The data START

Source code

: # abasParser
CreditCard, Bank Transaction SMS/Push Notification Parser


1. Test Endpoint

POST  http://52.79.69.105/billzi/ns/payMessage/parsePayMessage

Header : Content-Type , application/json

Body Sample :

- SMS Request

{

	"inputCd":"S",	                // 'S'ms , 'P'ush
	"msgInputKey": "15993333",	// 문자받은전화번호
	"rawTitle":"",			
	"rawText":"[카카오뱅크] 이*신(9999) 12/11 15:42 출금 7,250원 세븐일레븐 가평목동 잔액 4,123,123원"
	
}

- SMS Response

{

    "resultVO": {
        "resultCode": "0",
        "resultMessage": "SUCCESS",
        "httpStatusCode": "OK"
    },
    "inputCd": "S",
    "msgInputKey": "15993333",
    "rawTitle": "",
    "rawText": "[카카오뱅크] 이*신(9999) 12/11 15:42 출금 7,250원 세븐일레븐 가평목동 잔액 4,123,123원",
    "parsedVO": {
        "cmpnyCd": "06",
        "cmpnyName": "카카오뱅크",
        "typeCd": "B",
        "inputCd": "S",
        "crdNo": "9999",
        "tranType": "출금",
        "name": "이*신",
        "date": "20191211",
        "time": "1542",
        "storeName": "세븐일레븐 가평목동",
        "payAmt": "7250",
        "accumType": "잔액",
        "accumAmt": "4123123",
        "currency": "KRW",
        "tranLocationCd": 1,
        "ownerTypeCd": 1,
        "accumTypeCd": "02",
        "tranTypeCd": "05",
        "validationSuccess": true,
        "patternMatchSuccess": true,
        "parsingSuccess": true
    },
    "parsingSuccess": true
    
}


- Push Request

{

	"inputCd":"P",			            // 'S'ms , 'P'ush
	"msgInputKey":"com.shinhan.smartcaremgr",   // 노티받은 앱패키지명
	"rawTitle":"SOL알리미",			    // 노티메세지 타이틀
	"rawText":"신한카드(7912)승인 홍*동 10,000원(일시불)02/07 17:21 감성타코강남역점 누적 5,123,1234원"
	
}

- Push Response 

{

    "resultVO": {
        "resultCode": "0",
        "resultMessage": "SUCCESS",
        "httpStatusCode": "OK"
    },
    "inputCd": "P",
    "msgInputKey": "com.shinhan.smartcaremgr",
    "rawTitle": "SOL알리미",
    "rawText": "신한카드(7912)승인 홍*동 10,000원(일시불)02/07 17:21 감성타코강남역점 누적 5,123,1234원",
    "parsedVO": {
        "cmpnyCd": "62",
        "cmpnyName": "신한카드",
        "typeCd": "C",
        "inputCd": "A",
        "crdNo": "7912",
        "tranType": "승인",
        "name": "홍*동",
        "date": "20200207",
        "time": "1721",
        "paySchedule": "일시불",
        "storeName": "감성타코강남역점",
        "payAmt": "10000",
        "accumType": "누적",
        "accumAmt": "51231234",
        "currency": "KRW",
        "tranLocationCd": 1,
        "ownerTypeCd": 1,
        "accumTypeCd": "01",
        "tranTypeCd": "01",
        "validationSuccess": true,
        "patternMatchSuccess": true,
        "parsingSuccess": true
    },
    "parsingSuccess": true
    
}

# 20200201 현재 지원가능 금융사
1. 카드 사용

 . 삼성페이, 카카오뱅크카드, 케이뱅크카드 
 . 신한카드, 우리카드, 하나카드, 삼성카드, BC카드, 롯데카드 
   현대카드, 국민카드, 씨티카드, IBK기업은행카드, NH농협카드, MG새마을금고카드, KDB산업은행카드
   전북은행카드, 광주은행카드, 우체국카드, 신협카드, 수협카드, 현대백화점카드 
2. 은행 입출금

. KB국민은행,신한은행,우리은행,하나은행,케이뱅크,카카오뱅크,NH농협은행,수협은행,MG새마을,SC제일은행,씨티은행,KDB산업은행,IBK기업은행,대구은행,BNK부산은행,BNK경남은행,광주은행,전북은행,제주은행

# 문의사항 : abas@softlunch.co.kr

The data END

- [Your assignment] Copy all the records exactly so that no character differs from the source.

- [Exercise output]
Source code

: # abasParser
CreditCard, Bank Transaction SMS/Push Notification Parser


1. Test Endpoint

POST  http://52.79.69.105/billzi/ns/payMessage/parsePayMessage

Header : Content-Type , application/json

Body Sample :

- SMS Request

{

	"inputCd":"S",	                // 'S'ms , 'P'ush
	"msgInputKey": "15993333",	// 문자받은전화번호
	"rawTitle":"",			
	"rawText":"[카카오뱅크] 이*신(9999) 12/11 15:42 출금 7,250원 세븐일레븐 가평목동 잔액 4,123,123원"
	
}

- SMS Response

{

    "resultVO": {
        "resultCode": "0",
        "resultMessage": "SUCCESS",
        "httpStatusCode": "OK"
    },
    "inputCd": "S",
    "msgInputKey": "15993333",
    "rawTitle": "",
    "rawText": "[카카오뱅크] 이*신(9999) 12/11 15:42 출금 7,250원 세븐일레븐 가평목동 잔액 4,123,123원",
    "parsedVO": {
        "cmpnyCd": "06",
        "cmpnyName": "카카오뱅크",
        "typeCd": "B",
        "inputCd": "S",
        "crdNo": "9999",
        "tranType": "출금",
        "name": "이*신",
        "date": "20191211",
        "time": "1542",
        "storeName": "세븐일레븐 가평목동",
        "payAmt": "7250",
        "accumType": "잔액",
        "accumAmt": "4123123",
        "currency": "KRW",
        "tranLocationCd": 1,
        "ownerTypeCd": 1,
        "accumTypeCd": "02",
        "tranTypeCd": "05",
        "validationSuccess": true,
        "patternMatchSuccess": true,
        "parsingSuccess": true
    },
    "parsingSuccess": true
    
}


- Push Request

{

	"inputCd":"P",			            // 'S'ms , 'P'ush
	"msgInputKey":"com.shinhan.smartcaremgr",   // 노티받은 앱패키지명
	"rawTitle":"SOL알리미",			    // 노티메세지 타이틀
	"rawText":"신한카드(7912)승인 홍*동 10,000원(일시불)02/07 17:21 감성타코강남역점 누적 5,123,1234원"
	
}

- Push Response 

{

    "resultVO": {
        "resultCode": "0",
        "resultMessage": "SUCCESS",
        "httpStatusCode": "OK"
    },
    "inputCd": "P",
    "msgInputKey": "com.shinhan.smartcaremgr",
    "rawTitle": "SOL알리미",
    "rawText": "신한카드(7912)승인 홍*동 10,000원(일시불)02/07 17:21 감성타코강남역점 누적 5,123,1234원",
    "parsedVO": {
        "cmpnyCd": "62",
        "cmpnyName": "신한카드",
        "typeCd": "C",
        "inputCd": "A",
        "crdNo": "7912",
        "tranType": "승인",
        "name": "홍*동",
        "date": "20200207",
        "time": "1721",
        "paySchedule": "일시불",
        "storeName": "감성타코강남역점",
        "payAmt": "10000",
        "accumType": "누적",
        "accumAmt": "51231234",
        "currency": "KRW",
        "tranLocationCd": 1,
        "ownerTypeCd": 1,
        "accumTypeCd": "01",
        "tranTypeCd": "01",
        "validationSuccess": true,
        "patternMatchSuccess": true,
        "parsingSuccess": true
    },
    "parsingSuccess": true
    
}

# 20200201 현재 지원가능 금융사
1. 카드 사용

 . 삼성페이, 카카오뱅크카드, 케이뱅크카드 
 . 신한카드, 우리카드, 하나카드, 삼성카드, BC카드, 롯데카드 
   현대카드, 국민카드, 씨티카드, IBK기업은행카드, NH농협카드, MG새마을금고카드, KDB산업은행카드
   전북은행카드, 광주은행카드, 우체국카드, 신협카드, 수협카드, 현대백화점카드 
2. 은행 입출금

. KB국민은행,신한은행,우리은행,하나은행,케이뱅크,카카오뱅크,NH농협은행,수협은행,MG새마을,SC제일은행,씨티은행,KDB산업은행,IBK기업은행,대구은행,BNK부산은행,BNK경남은행,광주은행,전북은행,제주은행

# 문의사항 : abas@softlunch.co.kr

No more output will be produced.